Problem requirements - Return the listing word for word, as given.

Material to process -
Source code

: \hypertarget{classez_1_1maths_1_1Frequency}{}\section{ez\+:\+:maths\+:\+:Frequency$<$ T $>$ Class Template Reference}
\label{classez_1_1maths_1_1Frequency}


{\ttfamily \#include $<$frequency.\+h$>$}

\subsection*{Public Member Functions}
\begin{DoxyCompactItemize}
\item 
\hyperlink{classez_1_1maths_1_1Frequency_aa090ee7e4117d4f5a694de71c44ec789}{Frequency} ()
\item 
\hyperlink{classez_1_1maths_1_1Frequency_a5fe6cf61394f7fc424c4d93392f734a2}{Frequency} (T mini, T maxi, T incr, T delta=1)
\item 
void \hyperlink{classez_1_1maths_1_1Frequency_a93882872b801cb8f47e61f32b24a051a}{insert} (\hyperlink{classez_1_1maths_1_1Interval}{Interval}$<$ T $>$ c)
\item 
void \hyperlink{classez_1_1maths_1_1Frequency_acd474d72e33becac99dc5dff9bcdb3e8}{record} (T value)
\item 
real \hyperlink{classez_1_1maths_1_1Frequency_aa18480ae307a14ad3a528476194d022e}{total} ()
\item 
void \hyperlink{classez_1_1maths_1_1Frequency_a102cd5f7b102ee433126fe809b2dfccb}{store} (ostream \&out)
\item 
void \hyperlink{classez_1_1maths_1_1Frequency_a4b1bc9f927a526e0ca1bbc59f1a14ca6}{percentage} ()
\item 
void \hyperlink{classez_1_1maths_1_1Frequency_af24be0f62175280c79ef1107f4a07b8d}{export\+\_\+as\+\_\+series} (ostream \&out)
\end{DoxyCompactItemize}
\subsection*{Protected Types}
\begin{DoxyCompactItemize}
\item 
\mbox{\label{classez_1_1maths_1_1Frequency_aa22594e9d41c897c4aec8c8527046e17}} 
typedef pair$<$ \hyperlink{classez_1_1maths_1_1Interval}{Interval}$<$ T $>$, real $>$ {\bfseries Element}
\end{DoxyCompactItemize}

Answer box -
Source code

: \hypertarget{classez_1_1maths_1_1Frequency}{}\section{ez\+:\+:maths\+:\+:Frequency$<$ T $>$ Class Template Reference}
\label{classez_1_1maths_1_1Frequency}


{\ttfamily \#include $<$frequency.\+h$>$}

\subsection*{Public Member Functions}
\begin{DoxyCompactItemize}
\item 
\hyperlink{classez_1_1maths_1_1Frequency_aa090ee7e4117d4f5a694de71c44ec789}{Frequency} ()
\item 
\hyperlink{classez_1_1maths_1_1Frequency_a5fe6cf61394f7fc424c4d93392f734a2}{Frequency} (T mini, T maxi, T incr, T delta=1)
\item 
void \hyperlink{classez_1_1maths_1_1Frequency_a93882872b801cb8f47e61f32b24a051a}{insert} (\hyperlink{classez_1_1maths_1_1Interval}{Interval}$<$ T $>$ c)
\item 
void \hyperlink{classez_1_1maths_1_1Frequency_acd474d72e33becac99dc5dff9bcdb3e8}{record} (T value)
\item 
real \hyperlink{classez_1_1maths_1_1Frequency_aa18480ae307a14ad3a528476194d022e}{total} ()
\item 
void \hyperlink{classez_1_1maths_1_1Frequency_a102cd5f7b102ee433126fe809b2dfccb}{store} (ostream \&out)
\item 
void \hyperlink{classez_1_1maths_1_1Frequency_a4b1bc9f927a526e0ca1bbc59f1a14ca6}{percentage} ()
\item 
void \hyperlink{classez_1_1maths_1_1Frequency_af24be0f62175280c79ef1107f4a07b8d}{export\+\_\+as\+\_\+series} (ostream \&out)
\end{DoxyCompactItemize}
\subsection*{Protected Types}
\begin{DoxyCompactItemize}
\item 
\mbox{\label{classez_1_1maths_1_1Frequency_aa22594e9d41c897c4aec8c8527046e17}} 
typedef pair$<$ \hyperlink{classez_1_1maths_1_1Interval}{Interval}$<$ T $>$, real $>$ {\bfseries Element}
\end{DoxyCompactItemize}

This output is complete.